Coffin Bay oysters, Port Lincoln kingfish, Goolwa pipis and a veritable shipload of other local seafood treats are on offer here, making the most of the fact our state has the largest commercial fishing fleet in the country.
Marlin is transformed into “ham” and served on bread with anchovy butter – it’s as good as it sounds – while the prawn toast is a fun gourmet twist on that Chinese restaurant classic.
Battered Port Lincoln flathead and hand-cut chips is a well-executed classic, while the deep-fried salt and pepper kingfish wings in soy and tamarind broth is crunchy, meaty and an excellent preparation of a fish that can be tricky.
11. Watervale Hotel
37 Main North Rd, Watervale | 8843 0229 | watervalehotel.com.au
This historic Clare Valley hotel has undergone a splendid transformation thanks to well-known locals Warrick Duthy and Nicola Palmer.
But the changes to the building only tell part of the story.
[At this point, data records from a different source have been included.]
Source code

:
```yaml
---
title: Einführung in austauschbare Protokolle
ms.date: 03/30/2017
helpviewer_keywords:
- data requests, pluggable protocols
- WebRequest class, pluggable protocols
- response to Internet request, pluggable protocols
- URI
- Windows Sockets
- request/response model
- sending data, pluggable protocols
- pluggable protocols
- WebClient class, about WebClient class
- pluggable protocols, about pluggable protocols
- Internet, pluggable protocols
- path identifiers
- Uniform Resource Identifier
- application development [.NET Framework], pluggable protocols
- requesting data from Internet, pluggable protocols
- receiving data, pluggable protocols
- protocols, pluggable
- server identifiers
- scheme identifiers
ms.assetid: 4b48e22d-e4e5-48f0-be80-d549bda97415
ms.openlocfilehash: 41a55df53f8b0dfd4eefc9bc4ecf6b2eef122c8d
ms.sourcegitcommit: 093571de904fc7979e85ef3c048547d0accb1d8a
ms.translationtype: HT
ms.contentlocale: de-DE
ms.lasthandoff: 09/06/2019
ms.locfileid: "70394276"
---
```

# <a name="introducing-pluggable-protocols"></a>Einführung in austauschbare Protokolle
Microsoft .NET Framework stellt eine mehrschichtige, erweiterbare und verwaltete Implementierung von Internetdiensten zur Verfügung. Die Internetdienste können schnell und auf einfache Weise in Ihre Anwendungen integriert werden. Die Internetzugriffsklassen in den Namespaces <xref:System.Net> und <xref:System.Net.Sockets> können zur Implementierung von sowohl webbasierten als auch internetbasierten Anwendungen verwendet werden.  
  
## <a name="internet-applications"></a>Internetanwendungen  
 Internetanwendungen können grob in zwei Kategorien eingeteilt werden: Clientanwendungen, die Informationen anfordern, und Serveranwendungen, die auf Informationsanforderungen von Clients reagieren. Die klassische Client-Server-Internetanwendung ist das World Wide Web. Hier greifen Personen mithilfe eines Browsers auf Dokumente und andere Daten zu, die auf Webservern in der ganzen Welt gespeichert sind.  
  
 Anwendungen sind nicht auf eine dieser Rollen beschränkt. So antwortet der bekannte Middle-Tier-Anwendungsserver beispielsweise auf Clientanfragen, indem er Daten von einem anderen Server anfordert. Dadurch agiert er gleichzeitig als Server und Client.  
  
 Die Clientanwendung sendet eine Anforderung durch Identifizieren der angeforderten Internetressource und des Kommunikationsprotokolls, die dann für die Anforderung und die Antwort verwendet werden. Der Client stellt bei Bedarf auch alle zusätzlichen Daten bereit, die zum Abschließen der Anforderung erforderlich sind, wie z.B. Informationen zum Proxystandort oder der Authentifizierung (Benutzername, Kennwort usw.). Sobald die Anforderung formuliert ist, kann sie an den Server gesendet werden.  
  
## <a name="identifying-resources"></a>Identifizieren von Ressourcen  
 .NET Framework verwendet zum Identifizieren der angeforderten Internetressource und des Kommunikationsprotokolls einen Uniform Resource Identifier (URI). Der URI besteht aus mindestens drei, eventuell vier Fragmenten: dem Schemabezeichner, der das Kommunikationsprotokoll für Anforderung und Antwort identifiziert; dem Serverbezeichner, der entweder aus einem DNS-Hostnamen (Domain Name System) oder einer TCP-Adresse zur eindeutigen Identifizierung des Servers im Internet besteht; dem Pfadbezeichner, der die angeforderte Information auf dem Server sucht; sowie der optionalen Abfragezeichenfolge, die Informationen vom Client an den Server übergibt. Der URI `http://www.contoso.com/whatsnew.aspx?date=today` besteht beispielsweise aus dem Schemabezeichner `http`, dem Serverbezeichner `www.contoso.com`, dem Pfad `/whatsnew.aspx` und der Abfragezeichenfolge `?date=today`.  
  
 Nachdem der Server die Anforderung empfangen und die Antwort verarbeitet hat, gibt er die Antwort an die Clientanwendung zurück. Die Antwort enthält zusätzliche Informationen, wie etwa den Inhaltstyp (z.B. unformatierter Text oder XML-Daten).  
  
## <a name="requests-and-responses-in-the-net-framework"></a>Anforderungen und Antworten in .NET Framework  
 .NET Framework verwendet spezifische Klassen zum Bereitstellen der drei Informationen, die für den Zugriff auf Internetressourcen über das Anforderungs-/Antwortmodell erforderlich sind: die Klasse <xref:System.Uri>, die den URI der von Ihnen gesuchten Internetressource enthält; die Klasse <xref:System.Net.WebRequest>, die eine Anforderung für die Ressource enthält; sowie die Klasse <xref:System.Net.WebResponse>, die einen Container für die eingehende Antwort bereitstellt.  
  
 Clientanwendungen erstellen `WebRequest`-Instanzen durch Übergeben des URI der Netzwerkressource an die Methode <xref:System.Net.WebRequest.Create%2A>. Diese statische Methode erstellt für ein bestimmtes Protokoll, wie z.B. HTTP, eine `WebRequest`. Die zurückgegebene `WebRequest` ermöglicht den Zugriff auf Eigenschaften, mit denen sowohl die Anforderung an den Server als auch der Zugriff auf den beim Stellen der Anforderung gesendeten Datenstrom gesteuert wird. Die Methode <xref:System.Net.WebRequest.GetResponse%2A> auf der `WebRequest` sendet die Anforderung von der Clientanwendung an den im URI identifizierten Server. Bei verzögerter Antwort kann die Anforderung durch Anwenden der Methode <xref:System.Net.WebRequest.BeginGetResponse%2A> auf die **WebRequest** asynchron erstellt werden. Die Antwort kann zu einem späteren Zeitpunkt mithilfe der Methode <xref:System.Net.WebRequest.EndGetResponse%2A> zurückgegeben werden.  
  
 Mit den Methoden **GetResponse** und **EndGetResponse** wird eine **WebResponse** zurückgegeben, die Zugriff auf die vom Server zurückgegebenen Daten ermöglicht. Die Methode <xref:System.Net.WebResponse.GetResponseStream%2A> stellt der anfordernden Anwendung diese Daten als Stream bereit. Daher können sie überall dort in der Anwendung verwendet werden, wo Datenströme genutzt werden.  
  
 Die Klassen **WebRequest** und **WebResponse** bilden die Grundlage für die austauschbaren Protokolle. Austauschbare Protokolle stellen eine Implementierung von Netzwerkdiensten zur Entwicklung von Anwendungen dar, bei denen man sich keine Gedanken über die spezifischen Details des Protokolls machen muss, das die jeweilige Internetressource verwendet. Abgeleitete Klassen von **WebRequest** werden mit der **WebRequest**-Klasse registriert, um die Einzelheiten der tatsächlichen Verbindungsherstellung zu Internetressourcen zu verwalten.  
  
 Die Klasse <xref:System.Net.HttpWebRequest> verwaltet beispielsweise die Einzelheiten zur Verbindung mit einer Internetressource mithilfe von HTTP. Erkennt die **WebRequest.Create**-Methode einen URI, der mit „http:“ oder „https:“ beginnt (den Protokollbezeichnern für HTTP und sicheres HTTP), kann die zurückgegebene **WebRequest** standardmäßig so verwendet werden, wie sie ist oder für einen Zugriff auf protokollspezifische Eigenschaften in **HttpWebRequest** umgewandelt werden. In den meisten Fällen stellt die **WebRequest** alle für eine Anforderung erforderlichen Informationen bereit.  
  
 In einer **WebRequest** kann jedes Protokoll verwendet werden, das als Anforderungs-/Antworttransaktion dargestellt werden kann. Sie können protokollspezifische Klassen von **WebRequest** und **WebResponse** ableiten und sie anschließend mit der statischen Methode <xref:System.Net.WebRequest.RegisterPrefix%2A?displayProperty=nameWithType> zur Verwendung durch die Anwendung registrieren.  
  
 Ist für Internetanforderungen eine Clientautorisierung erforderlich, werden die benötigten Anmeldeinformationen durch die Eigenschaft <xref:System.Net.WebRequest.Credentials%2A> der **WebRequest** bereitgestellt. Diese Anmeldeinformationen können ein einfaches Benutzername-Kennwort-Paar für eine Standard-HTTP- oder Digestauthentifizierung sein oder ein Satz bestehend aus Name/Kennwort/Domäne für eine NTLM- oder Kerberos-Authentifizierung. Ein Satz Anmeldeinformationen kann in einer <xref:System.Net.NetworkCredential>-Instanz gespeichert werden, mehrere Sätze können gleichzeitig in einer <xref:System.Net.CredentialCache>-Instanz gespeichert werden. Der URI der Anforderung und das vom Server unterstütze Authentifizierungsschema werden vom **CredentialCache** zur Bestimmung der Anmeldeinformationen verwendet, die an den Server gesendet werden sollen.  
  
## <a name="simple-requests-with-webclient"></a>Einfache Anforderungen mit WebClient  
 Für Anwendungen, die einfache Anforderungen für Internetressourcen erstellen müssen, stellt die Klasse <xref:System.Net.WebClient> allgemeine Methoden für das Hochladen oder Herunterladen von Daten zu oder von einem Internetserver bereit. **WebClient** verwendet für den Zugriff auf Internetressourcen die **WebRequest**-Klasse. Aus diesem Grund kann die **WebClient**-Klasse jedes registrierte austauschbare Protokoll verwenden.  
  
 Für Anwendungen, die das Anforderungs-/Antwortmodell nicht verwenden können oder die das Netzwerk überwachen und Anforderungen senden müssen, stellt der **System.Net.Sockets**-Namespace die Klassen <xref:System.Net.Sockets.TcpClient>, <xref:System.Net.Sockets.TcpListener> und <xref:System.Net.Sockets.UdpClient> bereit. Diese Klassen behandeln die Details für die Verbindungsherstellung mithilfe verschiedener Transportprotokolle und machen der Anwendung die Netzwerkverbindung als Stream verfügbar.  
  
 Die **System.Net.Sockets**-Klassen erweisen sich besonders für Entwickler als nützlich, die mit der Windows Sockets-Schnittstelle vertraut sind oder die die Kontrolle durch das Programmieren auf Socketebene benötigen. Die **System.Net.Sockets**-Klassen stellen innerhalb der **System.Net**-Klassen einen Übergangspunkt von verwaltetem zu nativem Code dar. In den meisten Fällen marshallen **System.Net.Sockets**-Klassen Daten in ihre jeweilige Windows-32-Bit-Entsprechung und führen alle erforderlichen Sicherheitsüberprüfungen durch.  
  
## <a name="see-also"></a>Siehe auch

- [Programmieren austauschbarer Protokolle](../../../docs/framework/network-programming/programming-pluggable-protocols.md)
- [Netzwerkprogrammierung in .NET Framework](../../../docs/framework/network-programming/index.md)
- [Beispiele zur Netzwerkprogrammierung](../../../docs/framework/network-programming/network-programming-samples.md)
Equally important is what is happening up the road at Penobscot Farm, the source of Watervale Hotel’s fresh and vibrant in-season ingredients.
All this investment and ambition translates into a dining experience that is commendably down to earth.
Whole rainbow trout is grilled and served with the tang of fresh sorrel from the garden in wilted leaves and a melting pat of butter.
A warm citrus and almond cake, still crisp at the edges from the oven, is topped with poached cumquats and a scoop of lemon verbena ice cream. It’s a memorable dessert with the farm at its heart again.